The firm remains small, with a team of six (not counting the office dog). Many of their commissions are contracted at full service; clients are charged a fixed fee that includes both architectural and interior design, as well as hiring and overseeing all the contractors — a tremendous degree of detail, which ends with finished spaces that clients can move right into. Most architects design beautiful houses and take on some of the finishes, but few go beyond built-ins to tackle interior design.
“It’s a lot of work,” Chenin admits. “You’re thinking about spaces and designing millwork for every room, picking the finishes, the fabrics, going through that whole range of things.”
Up to now, projects have been Las Vegas-centered, but they plan on expanding to other states. “At its core,” Chenin says, “our philosophy is that we don’t subscribe to a particular style. We subscribe to good architecture and interior design that enhances someone’s life and promotes a more luxurious lifestyle. The style may change, but the level of detail and rigor that we provide remains the same.”
Clients are generally attracted through word of mouth. “One of the things we’re really proud of,” Chenin says, “is that clients come to us and say, ‘We don’t see X on your website, but can you do it?’ What’s on the website is what we’ve been asked to do, but we don’t want to repeat ourselves. We want someone to see the attention to detail and the thoughtfulness and decide to hire us for a project that hasn’t been imagined yet.”
One signature that won’t change is the prominence of art. Chenin inherited a love of art from his grandmother, herself an artist, and whether he’s accommodating an existing collection or coming up with one-of-a-kind pieces from galleries to First Dibs to flea markets, the houses feature stop-in-your-tracks artworks that define their spaces.
To date, the structures — all of which are second or third residences — have been modern in design, but pay homage to the past, drawing ideas from the forts of the Old West to Mid-century Modern layouts to Palladian estates.
The owners of Fort 137, a home set on a hill that abuts the edge of untouched Bureau of Land Management property outside of Las Vegas, wanted views of the Red Rock Canyon Conservation Area as well as an environmentally-friendly house that used locally-sourced materials. They produced a photograph of a white, box-like house they’d seen in their travels, but couldn’t exactly articulate what it was they liked about it. Chenin and the team extrapolated on the double glass-walled living room, creating an equally open but different space, with one glass wall looking out over the infinity pool and the other over the desert courtyard. The site didn’t lend itself to the canyon view the clients had envisioned, so Chenin designed a rotunda they could climb to enjoy the views from a 23-foot-high deck with a fire pit and built-in seating, all against a soothing background of water splashing in a fountain. The courtyard setting and the rotunda, standing in for an observation tower, refer to Nevada’s old forts.
“When we were awarded the job,” Chenin says, “we went out to the site at different times of the day and walked around. We think about solar orientation, wind patterns, the topography of the site. It’s extremely hot here.
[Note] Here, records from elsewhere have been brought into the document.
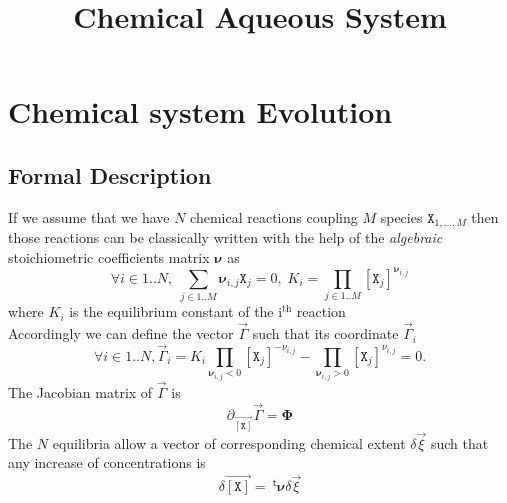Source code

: \documentclass[aps,twocolumn]{revtex4}
\newcommand{\myconc}[1]{\left\lbrack #1 \right\rbrack}
\newcommand{\mychem}[1]{{\mathtt{#1}}}
\newcommand{\species}{\mychem{X}}
\newcommand{\mymat}[1]{\boldsymbol{#1}}
\newcommand{\mytrn}[1]{{\!\!~^{\mathsf{t}}{#1}}}
\newcommand{\myvec}[1]{\overrightarrow{#1}}
\newcommand{\vecX}{\myvec{\myconc{\mychem{X}}}}
\begin{document}
\title{Chemical Aqueous System}

\maketitle

\section{Chemical system Evolution}
\subsection{Formal Description}
If we assume that we have $N$ chemical reactions coupling $M$ species $\species_{1,\ldots,M}$ then those reactions can be classically written with the help
of the \textit{algebraic} stoichiometric coefficients matrix $\mymat{\nu}$ as
\begin{equation}
	\label{eq:Ki}
	\forall i \in 1..N, \; \sum_{j\in1..M} \mymat{\nu}_{i,j} \species_j = 0, \; K_i=\prod_{j\in1..M} \myconc{\species_j}^{\mymat{\nu}_{i,j}}
\end{equation}
where $K_i$ is the equilibrium constant of the i$^{\text{th}}$ reaction\\
Accordingly we can define the vector $\vec{\Gamma}$ such that its coordinate $\vec{\Gamma}_i$
\begin{equation}
	\label{eq:Gamma}
	\forall i \in 1..N, \vec{\Gamma}_i = K_i \prod_{\mymat{\nu}_{i,j}<0} \myconc{\species_j}^{-\nu_{i,j}} - \prod_{\mymat{\nu}_{i,j}>0} \myconc{\species_j}^{\nu_{i,j}} = 0.
\end{equation}
The Jacobian matrix of $\vec{\Gamma}$ is
\begin{equation}
	\partial_{\vecX} \vec{\Gamma} = \mymat{\Phi}
\end{equation}
The $N$ equilibria allow a vector of corresponding chemical extent $\delta\vec{\xi}$ such that any increase of concentrations is
\begin{equation}
	\delta\vecX = \mytrn{\mymat{\nu}} \delta\vec{\xi}
\end{equation}
\end{document}
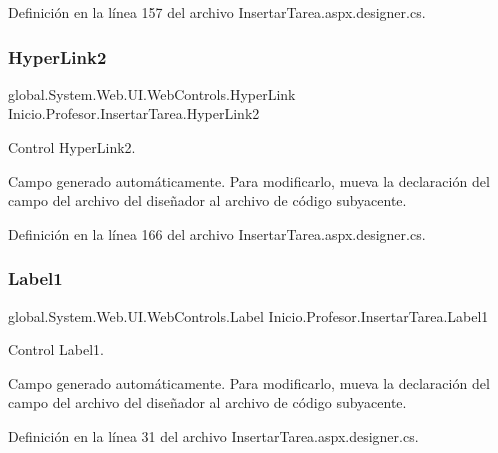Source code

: Definición en la línea 157 del archivo Insertar\+Tarea.\+aspx.\+designer.\+cs.

\mbox{\label{classInicio_1_1Profesor_1_1InsertarTarea_a78889f34c68a38f5de7209c6377b5772}} 
\subsubsection{\texorpdfstring{HyperLink2}{HyperLink2}}
{\footnotesize\ttfamily global.\+System.\+Web.\+U\+I.\+Web\+Controls.\+Hyper\+Link Inicio.\+Profesor.\+Insertar\+Tarea.\+Hyper\+Link2\hspace{0.3cm}{\ttfamily [protected]}}



Control Hyper\+Link2. 

Campo generado automáticamente. Para modificarlo, mueva la declaración del campo del archivo del diseñador al archivo de código subyacente. 

Definición en la línea 166 del archivo Insertar\+Tarea.\+aspx.\+designer.\+cs.

\mbox{\label{classInicio_1_1Profesor_1_1InsertarTarea_a7d69f2949d25d39cbad11ad28497b5f1}} 
\subsubsection{\texorpdfstring{Label1}{Label1}}
{\footnotesize\ttfamily global.\+System.\+Web.\+U\+I.\+Web\+Controls.\+Label Inicio.\+Profesor.\+Insertar\+Tarea.\+Label1\hspace{0.3cm}{\ttfamily [protected]}}



Control Label1. 

Campo generado automáticamente. Para modificarlo, mueva la declaración del campo del archivo del diseñador al archivo de código subyacente. 

Definición en la línea 31 del archivo Insertar\+Tarea.\+aspx.\+designer.\+cs.

\mbox{\label{classInicio_1_1Profesor_1_1InsertarTarea_ac457501cc0a165ec67a5474e2581a8b5}} 

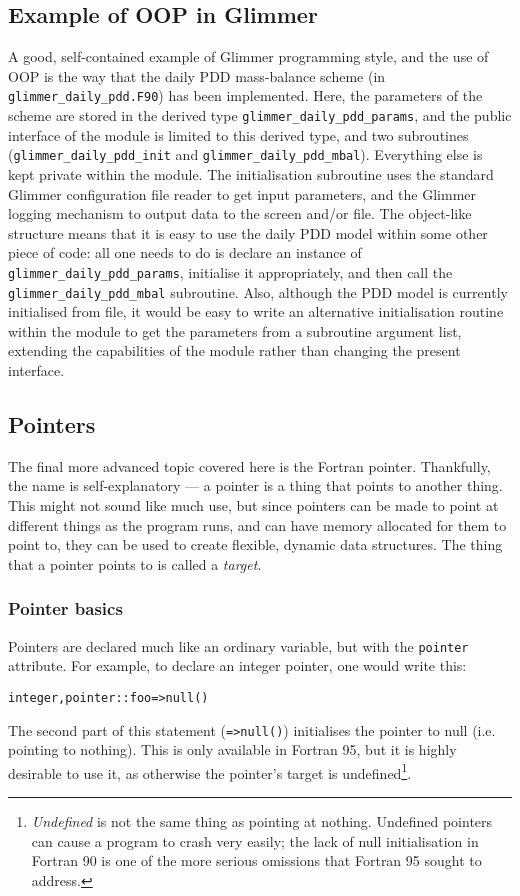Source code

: \subsection{Example of OOP in Glimmer}
%
A good, self-contained example of Glimmer programming style, and the use of
OOP is the way that the daily PDD mass-balance scheme (in
\texttt{glimmer\_daily\_pdd.F90}) has been implemented. Here, the parameters
of the scheme are stored in the derived type
\texttt{glimmer\_daily\_pdd\_params}, and the public interface of the module
is limited to this derived type, and two subroutines
(\texttt{glimmer\_daily\_pdd\_init} and
\texttt{glimmer\_daily\_pdd\_mbal}). Everything else is kept private within
the module. The initialisation subroutine uses the standard Glimmer configuration
file reader to get input parameters, and the Glimmer logging mechanism to
output data to the screen and/or file. The object-like structure means that it
is easy to use the daily PDD model within some other piece of code: all one
needs to do is declare an instance of \texttt{glimmer\_daily\_pdd\_params},
initialise it appropriately, and then call the
\texttt{glimmer\_daily\_pdd\_mbal} subroutine. Also, although the PDD model is
currently initialised from file, it would be easy to write an
alternative initialisation routine within the module to get the parameters
from a subroutine argument list, extending the capabilities of the module
rather than changing the present interface.
%
\subsection{Pointers}
%
The final more advanced topic covered here is the Fortran pointer. Thankfully,
the name is self-explanatory --- a pointer is a thing that points to another
thing. This might not sound like much use, but since pointers can be made to
point at different things as the program runs, and can have memory allocated
for them to point to, they can be used to create flexible, dynamic data
structures. The thing that a pointer points to is called a \emph{target}.
%
\subsubsection{Pointer basics}
%
Pointers are declared much like an ordinary variable, but with the \texttt{pointer}
attribute. For example, to declare an integer pointer, one would write this:
%
\begin{alltt}
    integer, pointer :: foo => null()
\end{alltt}
%
The second part of this statement (\texttt{=>null()}) initialises the pointer
to null (i.e. pointing to nothing). This is only available in Fortran 95, but
it is highly desirable to use it, as otherwise the pointer's target is
undefined\footnote{\emph{Undefined} is not the same thing as pointing at
  nothing. Undefined pointers can cause a program to crash very easily; the
  lack of null initialisation in Fortran 90 is one of the more serious
  omissions that Fortran 95 sought to address.}.

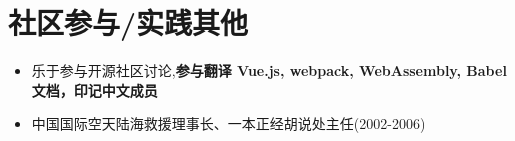 \documentclass{resume_withphoto}
\begin{document}
\section{社区参与/实践其他}
\begin{itemize}[parsep=0.2ex]
  \item 乐于参与开源社区讨论,\textbf{参与翻译 Vue.js, webpack, WebAssembly, Babel 文档，印记中文成员}
  \item 中国国际空天陆海救援理事长、一本正经胡说处主任(2002-2006)
\end{itemize}

%
%
\end{document}

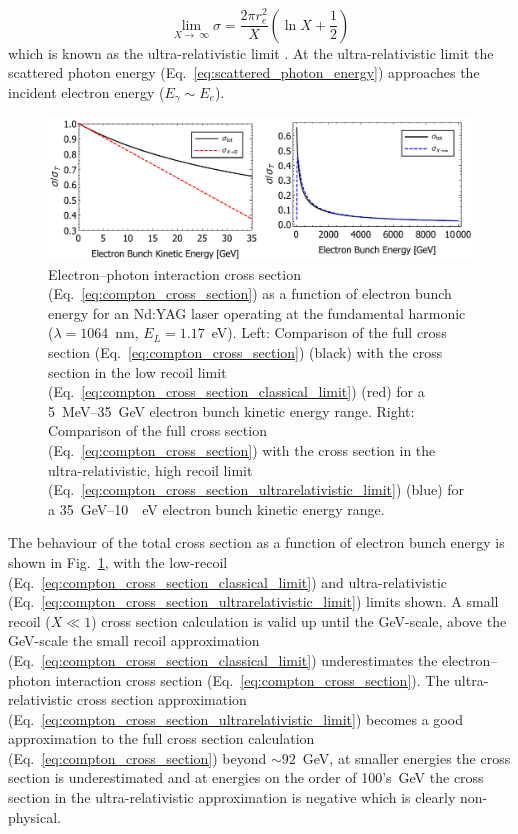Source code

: \documentclass[../main.tex]{subfiles}
\begin{document}
\begin{equation}
\lim_{X \to ~\infty} \sigma = \frac{2\pi r_{e}^{2}}{X}\left(\ln{X}+\frac{1}{2}\right)
\label{eq:compton_cross_section_ultrarelativistic_limit}
\end{equation}
which is known as the ultra-relativistic limit \cite{curatolo2017analytical}. At the ultra-relativistic limit the scattered photon energy (Eq.~\ref{eq:scattered_photon_energy}) approaches the incident electron energy ($E_{\gamma}\sim E_{e}$).
\begin{figure}[!h]
\centering
\includegraphics[width=\textwidth]{Figures/Photon_Production_by_Inverse_Compton_Scattering/Cross_Section_Electron_Bunch_Energy_NDYAG.pdf}
\caption{Electron--photon interaction cross section (Eq.~\ref{eq:compton_cross_section}) as a function of electron bunch energy for an Nd:YAG laser operating at the fundamental harmonic ($\lambda = 1064$~\si{\nano\meter}, $E_{L} = 1.17$~\si{\electronvolt}). Left: Comparison of the full cross section (Eq.~\ref{eq:compton_cross_section}) (black) with the cross section in the low recoil limit (Eq.~\ref{eq:compton_cross_section_classical_limit}) (red) for a 5~\si{\mega\electronvolt}--35~\si{\giga\electronvolt} electron bunch kinetic energy range. Right: Comparison of the full cross section (Eq.~\ref{eq:compton_cross_section}) with the cross section in the ultra-relativistic, high recoil limit (Eq.~\ref{eq:compton_cross_section_ultrarelativistic_limit}) (blue) for a 35~\si{\giga\electronvolt}--10~\si{\terra\electronvolt} electron bunch kinetic energy range.}
\label{fig:cross_section_electron_energy}
\end{figure}

The behaviour of the total cross section as a function of electron bunch energy is shown in Fig.~\ref{fig:cross_section_electron_energy}, with the low-recoil (Eq.~\ref{eq:compton_cross_section_classical_limit}) and ultra-relativistic (Eq.~\ref{eq:compton_cross_section_ultrarelativistic_limit}) limits shown. A small recoil ($X \ll 1$) cross section calculation is valid up until the \si{\giga\electronvolt}-scale, above the \si{\giga\electronvolt}-scale the small recoil approximation (Eq.~\ref{eq:compton_cross_section_classical_limit}) underestimates the electron--photon interaction cross section (Eq.~\ref{eq:compton_cross_section}). The ultra-relativistic cross section approximation (Eq.~\ref{eq:compton_cross_section_ultrarelativistic_limit}) becomes a good approximation to the full cross section calculation (Eq.~\ref{eq:compton_cross_section}) beyond  $\sim92$~\si{\giga\electronvolt}, at smaller energies the cross section is underestimated and at energies on the order of 100's~\si{\giga\electronvolt} the cross section in the ultra-relativistic approximation is negative which is clearly non-physical.     
\end{document}
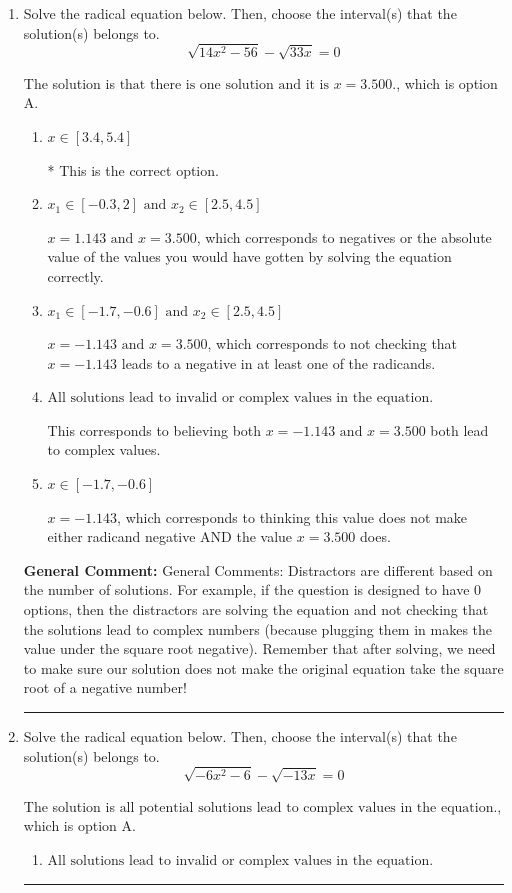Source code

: \documentclass{extbook}[14pt]
\newcommand{\litem}[1]{\item #1

\rule{\textwidth}{0.4pt}}
\begin{document}
\begin{enumerate}\litem{
Solve the radical equation below. Then, choose the interval(s) that the solution(s) belongs to.
\[ \sqrt{14 x^2 - 56} - \sqrt{33 x} = 0 \]

The solution is \( \text{that there is one solution and it is } x = 3.500. \), which is option A.\begin{enumerate}[label=\Alph*.]
\item \( x \in [3.4,5.4] \)

* This is the correct option.
\item \( x_1 \in [-0.3, 2] \text{ and } x_2 \in [2.5,4.5] \)

$x = 1.143 \text{ and } x = 3.500$, which corresponds to negatives or the absolute value of the values you would have gotten by solving the equation correctly.
\item \( x_1 \in [-1.7, -0.6] \text{ and } x_2 \in [2.5,4.5] \)

$x = -1.143 \text{ and } x = 3.500$, which corresponds to not checking that $x = -1.143$ leads to a negative in at least one of the radicands.
\item \( \text{All solutions lead to invalid or complex values in the equation.} \)

This corresponds to believing both $x = -1.143 \text{ and } x = 3.500$ both lead to complex values.
\item \( x \in [-1.7,-0.6] \)

$x = -1.143$, which corresponds to thinking this value does not make either radicand negative AND the value $x = 3.500$ does.
\end{enumerate}

\textbf{General Comment:} General Comments: Distractors are different based on the number of solutions. For example, if the question is designed to have 0 options, then the distractors are solving the equation and not checking that the solutions lead to complex numbers (because plugging them in makes the value under the square root negative). Remember that after solving, we need to make sure our solution does not make the original equation take the square root of a negative number!
}
\litem{
Solve the radical equation below. Then, choose the interval(s) that the solution(s) belongs to.
\[ \sqrt{-6 x^2 - 6} - \sqrt{-13 x} = 0 \]

The solution is \( \text{all potential solutions lead to complex values in the equation.} \), which is option A.\begin{enumerate}[label=\Alph*.]
\item \( \text{All solutions lead to invalid or complex values in the equation.} \)


\end{enumerate}}
\end{enumerate}
\end{document}
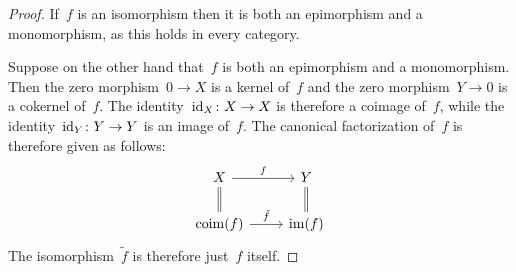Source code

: \begin{proof}
  If~$f$ is an isomorphism then it is both an epimorphism and a monomorphism, as this holds in every category.
  
  Suppose on the other hand that~$f$ is both an epimorphism and a monomorphism.
  Then the zero morphism~$0 \to X$ is a kernel of~$f$ and the zero morphism~$Y \to 0$ is a cokernel of~$f$.
  The identity~$\operatorname{id}_X \colon X \to X$ is therefore a coimage of~$f$, while the identity~$\operatorname{id}_Y \colon Y \to Y$ is an image of~$f$.
  The canonical factorization of~$f$ is therefore given as follows:
  \[
    \begin{tikzcd}
        X
        \arrow{r}[above]{f}
        \arrow[equal]{d}
      & Y
        \arrow[equal]{d}
      \\
        \coim(f)
        \arrow{r}[above]{\tilde{f}}
      & \im(f)
    \end{tikzcd}
  \]
  The isomorphism~$\tilde{f}$ is therefore just~$f$ itself.
\end{proof}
And the Western sun is very difficult to deal with, especially later in the day, so the orientation of the building forms and windows depends on how the sun enters the space in the summer and winter, and how operable windows can open up to have fresh air exchange and to create high and low pressure to draw the air through.”
Another project, dubbed TNT, hues more toward a Mid-century Modern theme. The clients, whose main house is in Malibu, California, were accustomed to opening windows to ocean air and being surrounded by gardens. To accommodate that indoor-outdoor lifestyle in the harsh, arid climate of Las Vegas, Chenin created pocket gardens off of all the bedrooms, along with protective roof overhangs that resemble white fins. The house is part of a hillside community with views over Las Vegas that are some of the most striking available.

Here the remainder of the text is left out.